Clinical characteristics included age of diagnosis, Phe levels at diagnosis, PKU phenotypes, responsiveness to BH4, intelligence quotient (IQ), Barthel index, genotypes, dietary control index (DCI, calculated as the mean of the medians of the patient’s lifetime phenylalanine values), neurological symptoms (intellectual disability, poor motor coordination, epilepsy or tremor) and psychological symptoms (anxiety, depression, social isolation, low self-esteem, attention deficit, impulsivity, agoraphobia, hyperactivity or aggressiveness), treatment received and compliance with treatment, programmed visits and blood tests according to the patient's history. In the BH4 overload test, a reduction in plasma Phe levels of 30%−50% was considered as a positive response.14 Patients IQ was determined and classified into seven categories using the Wechsler Adult Intelligence Scale (WAIS) III/IV: superior (120−129), high average (110−119), average (90−109), low average (80−89), borderline (70−79), and extremely low (<69). The Barthel index is used to assess (score ranging from 0 to 100) and classify patients’ dependency level into five categories: total (0−20), severe (21–60), moderate (61–90), low (91–99), and independent (100).15

To assess patients’ HRQoL the Spanish versions of the EuroQoL (EQ-5D-5L) and PKU-QoL questionnaires were used. The EQ-5D-5L comprises five domains: mobility, personal care, usual activities, pain/discomfort, and anxiety/depression.16 This questionnaire also collected the EQ-visual analogue scale (VAS) score (ranging from 0 to 100). The EQ-VAS records the patient’s self-rated health.16 The impact of PKU and its treatment on patients’ daily life was assessed using the PKU-specific questionnaire PKU-QoL, which has been previously validated and adapted to the Spanish population.17 This questionnaire consists of 65 questions covering the following domains: symptoms, general feelings on PKU, supplements administration, diet protein intake restriction, and social aspects.17 The degree of severity of each domain was classified as follows: low/nothing (0−25), moderate (26–50), major (51–75), and very severe (>75).13

Statistical analysis

Descriptive statistics were calculated. For quantitative variables, measures of centrality (mean, median) and dispersion (standard deviation [SD], quartiles, minimum and maximum) were calculated. For qualitative variables, relative and absolute frequencies were obtained.

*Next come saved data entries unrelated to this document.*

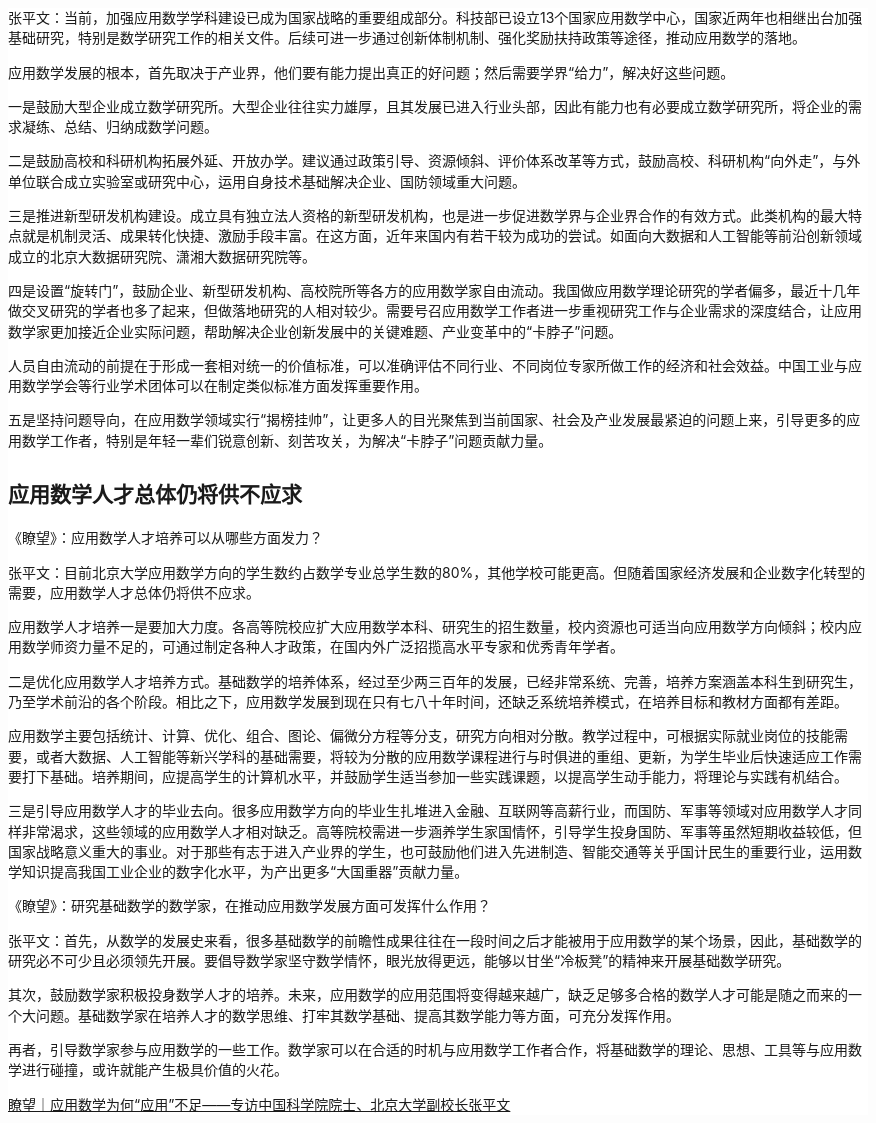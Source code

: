 
张平文：当前，加强应用数学学科建设已成为国家战略的重要组成部分。科技部已设立13个国家应用数学中心，国家近两年也相继出台加强基础研究，特别是数学研究工作的相关文件。后续可进一步通过创新体制机制、强化奖励扶持政策等途径，推动应用数学的落地。


应用数学发展的根本，首先取决于产业界，他们要有能力提出真正的好问题；然后需要学界“给力”，解决好这些问题。


一是鼓励大型企业成立数学研究所。大型企业往往实力雄厚，且其发展已进入行业头部，因此有能力也有必要成立数学研究所，将企业的需求凝练、总结、归纳成数学问题。


二是鼓励高校和科研机构拓展外延、开放办学。建议通过政策引导、资源倾斜、评价体系改革等方式，鼓励高校、科研机构“向外走”，与外单位联合成立实验室或研究中心，运用自身技术基础解决企业、国防领域重大问题。


三是推进新型研发机构建设。成立具有独立法人资格的新型研发机构，也是进一步促进数学界与企业界合作的有效方式。此类机构的最大特点就是机制灵活、成果转化快捷、激励手段丰富。在这方面，近年来国内有若干较为成功的尝试。如面向大数据和人工智能等前沿创新领域成立的北京大数据研究院、潇湘大数据研究院等。


四是设置“旋转门”，鼓励企业、新型研发机构、高校院所等各方的应用数学家自由流动。我国做应用数学理论研究的学者偏多，最近十几年做交叉研究的学者也多了起来，但做落地研究的人相对较少。需要号召应用数学工作者进一步重视研究工作与企业需求的深度结合，让应用数学家更加接近企业实际问题，帮助解决企业创新发展中的关键难题、产业变革中的“卡脖子”问题。


人员自由流动的前提在于形成一套相对统一的价值标准，可以准确评估不同行业、不同岗位专家所做工作的经济和社会效益。中国工业与应用数学学会等行业学术团体可以在制定类似标准方面发挥重要作用。


五是坚持问题导向，在应用数学领域实行“揭榜挂帅”，让更多人的目光聚焦到当前国家、社会及产业发展最紧迫的问题上来，引导更多的应用数学工作者，特别是年轻一辈们锐意创新、刻苦攻关，为解决“卡脖子”问题贡献力量。


## 应用数学人才总体仍将供不应求


《瞭望》：应用数学人才培养可以从哪些方面发力？


张平文：目前北京大学应用数学方向的学生数约占数学专业总学生数的80%，其他学校可能更高。但随着国家经济发展和企业数字化转型的需要，应用数学人才总体仍将供不应求。


应用数学人才培养一是要加大力度。各高等院校应扩大应用数学本科、研究生的招生数量，校内资源也可适当向应用数学方向倾斜；校内应用数学师资力量不足的，可通过制定各种人才政策，在国内外广泛招揽高水平专家和优秀青年学者。


二是优化应用数学人才培养方式。基础数学的培养体系，经过至少两三百年的发展，已经非常系统、完善，培养方案涵盖本科生到研究生，乃至学术前沿的各个阶段。相比之下，应用数学发展到现在只有七八十年时间，还缺乏系统培养模式，在培养目标和教材方面都有差距。


应用数学主要包括统计、计算、优化、组合、图论、偏微分方程等分支，研究方向相对分散。教学过程中，可根据实际就业岗位的技能需要，或者大数据、人工智能等新兴学科的基础需要，将较为分散的应用数学课程进行与时俱进的重组、更新，为学生毕业后快速适应工作需要打下基础。培养期间，应提高学生的计算机水平，并鼓励学生适当参加一些实践课题，以提高学生动手能力，将理论与实践有机结合。


三是引导应用数学人才的毕业去向。很多应用数学方向的毕业生扎堆进入金融、互联网等高薪行业，而国防、军事等领域对应用数学人才同样非常渴求，这些领域的应用数学人才相对缺乏。高等院校需进一步涵养学生家国情怀，引导学生投身国防、军事等虽然短期收益较低，但国家战略意义重大的事业。对于那些有志于进入产业界的学生，也可鼓励他们进入先进制造、智能交通等关乎国计民生的重要行业，运用数学知识提高我国工业企业的数字化水平，为产出更多“大国重器”贡献力量。


《瞭望》：研究基础数学的数学家，在推动应用数学发展方面可发挥什么作用？


张平文：首先，从数学的发展史来看，很多基础数学的前瞻性成果往往在一段时间之后才能被用于应用数学的某个场景，因此，基础数学的研究必不可少且必须领先开展。要倡导数学家坚守数学情怀，眼光放得更远，能够以甘坐“冷板凳”的精神来开展基础数学研究。


其次，鼓励数学家积极投身数学人才的培养。未来，应用数学的应用范围将变得越来越广，缺乏足够多合格的数学人才可能是随之而来的一个大问题。基础数学家在培养人才的数学思维、打牢其数学基础、提高其数学能力等方面，可充分发挥作用。


再者，引导数学家参与应用数学的一些工作。数学家可以在合适的时机与应用数学工作者合作，将基础数学的理论、思想、工具等与应用数学进行碰撞，或许就能产生极具价值的火花。

[瞭望｜应用数学为何“应用”不足——专访中国科学院院士、北京大学副校长张平文](https://baijiahao.baidu.com/s?id=1699999787962362643&wfr=spider&for=pc)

A subgroup analysis was carried out considering a patient classification based on the median DCI value obtained during the last year. Patients were classified as having an acceptable (<600 µmol/L) or poor DCI (>600 µmol/L). The following variables were used for the subgroup analysis: neurological and psychological symptoms, body mass index (BMI), and main domains from the EQ-5D-5L and PKU-QoL questionnaires. The limited sample in the poor DCI subgroup (n = 13) and the disparity in group size (acceptable DCI, n = 40) precluded the ability to perform statistical analyses to establish significant differences between the subgroups. Nevertheless, the aim of the study was to describe, not to compare, each subgroup (poor and acceptable DCI) and the results within each of them. Given the nature of the pathology, it was very difficult to obtain superior patient samples, a recurring problem in rare diseases.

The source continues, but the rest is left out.